On a two-year stacked basis, retail sales rose 9.8%, compared to the last three-month average of 11.7% and six-month average of 10.8%.
Volumes increased in four of the nine tracked categories during the period, including yogurt, which rose 5.4%, frozen fish at 3.8%, coffee at 0.5%, and frozen meat at 0.3%. Cereal volumes remained approximately flat.
All nine categories posted sales growth, with coffee leading at 13.3%, followed by yogurt at 7.9%, frozen meat at 7.5%, chocolate at 6.1%, frozen fish at 5.3%, ice cream at 1.2%, sweet biscuits at 0.8%, cereal at 0.8%, and savory snacks at 0.4%.

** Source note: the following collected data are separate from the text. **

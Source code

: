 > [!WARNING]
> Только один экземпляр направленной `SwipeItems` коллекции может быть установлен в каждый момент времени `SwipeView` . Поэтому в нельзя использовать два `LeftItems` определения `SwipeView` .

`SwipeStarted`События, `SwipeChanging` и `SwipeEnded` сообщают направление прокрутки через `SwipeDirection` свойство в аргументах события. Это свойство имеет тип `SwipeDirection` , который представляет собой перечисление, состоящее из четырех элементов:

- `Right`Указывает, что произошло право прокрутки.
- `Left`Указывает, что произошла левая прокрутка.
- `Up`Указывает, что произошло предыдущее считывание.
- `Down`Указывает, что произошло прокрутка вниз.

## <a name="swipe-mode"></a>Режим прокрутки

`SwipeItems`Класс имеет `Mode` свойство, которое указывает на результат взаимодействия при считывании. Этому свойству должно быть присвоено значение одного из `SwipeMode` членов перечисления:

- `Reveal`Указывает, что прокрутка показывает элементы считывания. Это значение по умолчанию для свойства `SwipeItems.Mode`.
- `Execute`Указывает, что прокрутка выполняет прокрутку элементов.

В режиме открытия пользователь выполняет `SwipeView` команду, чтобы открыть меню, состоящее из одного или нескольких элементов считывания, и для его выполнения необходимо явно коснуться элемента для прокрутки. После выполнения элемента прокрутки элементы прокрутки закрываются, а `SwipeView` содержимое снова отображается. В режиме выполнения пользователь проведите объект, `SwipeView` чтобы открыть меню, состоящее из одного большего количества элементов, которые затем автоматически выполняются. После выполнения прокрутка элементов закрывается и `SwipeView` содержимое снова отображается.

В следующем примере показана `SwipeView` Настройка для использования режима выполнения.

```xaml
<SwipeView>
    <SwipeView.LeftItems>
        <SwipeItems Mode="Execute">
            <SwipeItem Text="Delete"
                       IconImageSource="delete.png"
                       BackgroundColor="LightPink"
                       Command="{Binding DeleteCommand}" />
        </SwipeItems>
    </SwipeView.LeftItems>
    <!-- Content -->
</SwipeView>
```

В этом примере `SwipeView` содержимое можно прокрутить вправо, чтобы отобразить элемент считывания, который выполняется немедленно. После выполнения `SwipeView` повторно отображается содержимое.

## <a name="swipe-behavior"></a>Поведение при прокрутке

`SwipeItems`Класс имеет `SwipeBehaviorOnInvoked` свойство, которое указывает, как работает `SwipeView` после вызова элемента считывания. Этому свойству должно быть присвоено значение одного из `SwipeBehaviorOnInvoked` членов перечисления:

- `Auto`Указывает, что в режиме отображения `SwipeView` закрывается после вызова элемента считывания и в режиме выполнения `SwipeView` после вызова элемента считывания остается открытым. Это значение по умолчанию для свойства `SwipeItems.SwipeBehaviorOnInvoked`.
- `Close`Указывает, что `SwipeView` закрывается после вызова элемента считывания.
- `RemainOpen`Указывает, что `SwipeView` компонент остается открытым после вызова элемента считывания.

Average prices increased across all tracked categories. Coffee pricing rose 12.8%, while chocolate prices climbed 10.2%. Frozen meat prices increased 7.1%, ice cream 4.3%, sweet biscuits 2.9%, yogurt 2.5%, frozen fish 1.4%, savory snacks 0.9%, and cereal 0.8%.
Private label brands gained market share in all categories except sweet biscuits during the period. Chocolate private label share recorded the largest gain in the four-week period, followed by coffee and savory snacks.
Coffee demonstrated lower price elasticity compared to chocolate. Coffee sales rose approximately 13.5% with pricing up around 13%, while volumes increased roughly 0.5%, a slight decline from the prior four-week period. Chocolate pricing increased approximately 10%, but volumes fell roughly 4%.
Mondelez International (NASDAQ:MDLZ) posted mixed volume trends, with ice cream volumes rising more than 20%, while chocolate volumes declined in the high single digits. Nomad Foods (NYSE:NOMD) recorded mid-single digit volume growth in frozen fish and mid-single digit volume declines in frozen meat, though both categories improved from the prior period. Post Holdings (NYSE:POST) cereal volumes grew mid-single digits but decelerated from the prior period. General Mills (NYSE:GIS) ice cream volumes turned positive, growing mid-single digits and gaining dollar share in the total category.